以上、長くなってしまいましたが、よろしくお願いいたします。

専門家:  猫山司 返答済み 5 年 前.
ご返信ありがとうございました。

今時、しつこく頼まないと診断名を教えてくれず、「薬で治る性質のものではないと」思っているのにお薬を処方していた(おそらく)その医師を、私は精神科医として高く評価しません。だからといって精神療法を行ってくれていたわけでもないのでしょう?
だからというわけでもありませんが、シゾイドパーソナリティ障害という診断もはなはなだ怪しいものであるような気がいたします。
そもそも病名告知とはICD-10やDSM-IVを患者様に見せて行うようなものではありません。

また、孤独を好むことを旨とするシゾイドパーソナリティ障害の患者様がこのようなサイトでこういった内容の相談をされることにも違和感を覚えます。

さておき、いろいろとお調べになられているようですので、既にご存知かとは思いますが、人格障害だった場合、これを直接のターゲットとして治療を行う治療機関や、治療の方法(プログラム)はありません。
天下の慶応大学病院が、
「当院では、パーソナリティー障害の専門治療は行っておりません。

一般的には、パーソナリティー障害そのものを治療するというよりは、問題の主景となっている他の精神症状・精神疾患の治療から始めるのが一般的です。たと えば、うつ症状に対して抗うつ薬を中心とした治療を行ったり、衝動性に対して抗うつ薬、気分調整薬、抗精神病薬を処方したり、強い不安や攻撃性に抗精神病 薬を処方したりします。
 
対人場面での訓練が重要であるため、デイケアなどが併設されている医療機関での治療が望ましい場合もあります」
と謳っている通りで、人格障害そのものは一般的には治療対象にはなりにくいと考えられています。

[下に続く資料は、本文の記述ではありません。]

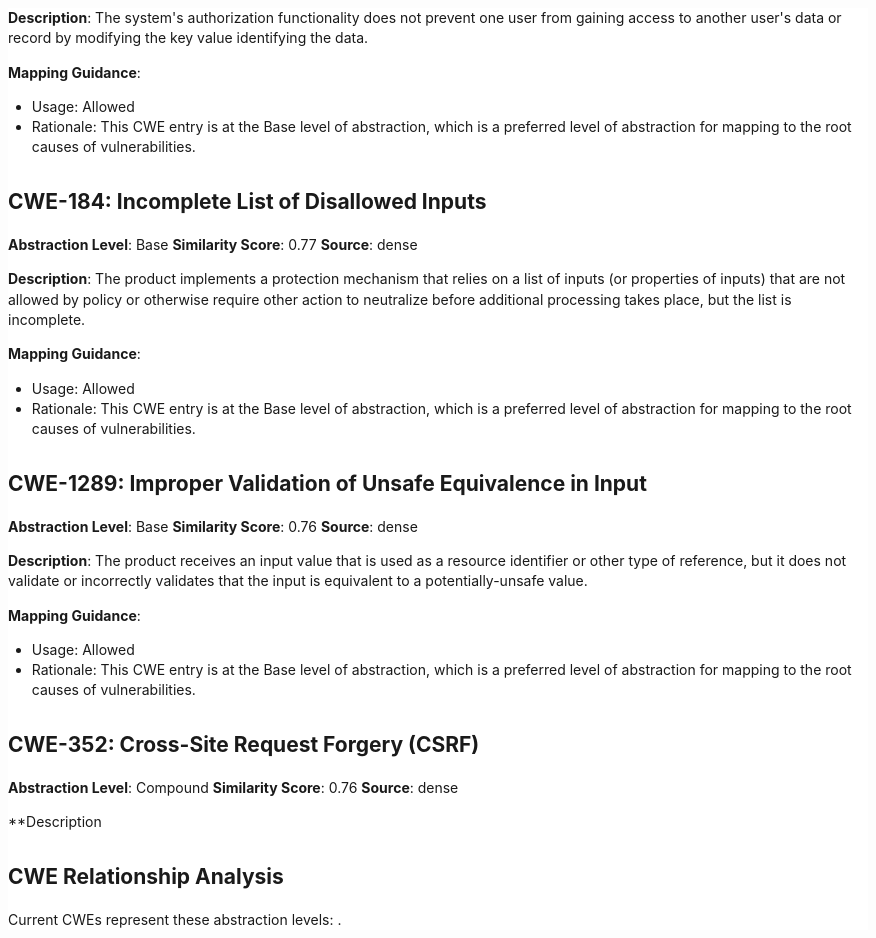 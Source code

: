 **Description**:
The system's authorization functionality does not prevent one user from gaining access to another user's data or record by modifying the key value identifying the data.

**Mapping Guidance**:
- Usage: Allowed
- Rationale: This CWE entry is at the Base level of abstraction, which is a preferred level of abstraction for mapping to the root causes of vulnerabilities.

## CWE-184: Incomplete List of Disallowed Inputs
**Abstraction Level**: Base
**Similarity Score**: 0.77
**Source**: dense

**Description**:
The product implements a protection mechanism that relies on a list of inputs (or properties of inputs) that are not allowed by policy or otherwise require other action to neutralize before additional processing takes place, but the list is incomplete.

**Mapping Guidance**:
- Usage: Allowed
- Rationale: This CWE entry is at the Base level of abstraction, which is a preferred level of abstraction for mapping to the root causes of vulnerabilities.

## CWE-1289: Improper Validation of Unsafe Equivalence in Input
**Abstraction Level**: Base
**Similarity Score**: 0.76
**Source**: dense

**Description**:
The product receives an input value that is used as a resource identifier or other type of reference, but it does not validate or incorrectly validates that the input is equivalent to a potentially-unsafe value.

**Mapping Guidance**:
- Usage: Allowed
- Rationale: This CWE entry is at the Base level of abstraction, which is a preferred level of abstraction for mapping to the root causes of vulnerabilities.

## CWE-352: Cross-Site Request Forgery (CSRF)
**Abstraction Level**: Compound
**Similarity Score**: 0.76
**Source**: dense

**Description


## CWE Relationship Analysis

Current CWEs represent these abstraction levels: .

ただ、シゾイドパーソナリティ障害という診断の疑わしさや、現代抱えられている問題の性質を鑑みると、認知行動療法は相談者様に有益な治療方法になるような気がいたします。
昨年から保険適応もつき、この治療を行う医療機関も増えていますので、そうした病院・医療機関を探して診察を受け、適応を判断されれば認知行動療法を受けられてみるのがいいのではないかと愚考いたします。

以上、ご参考になれば幸いです。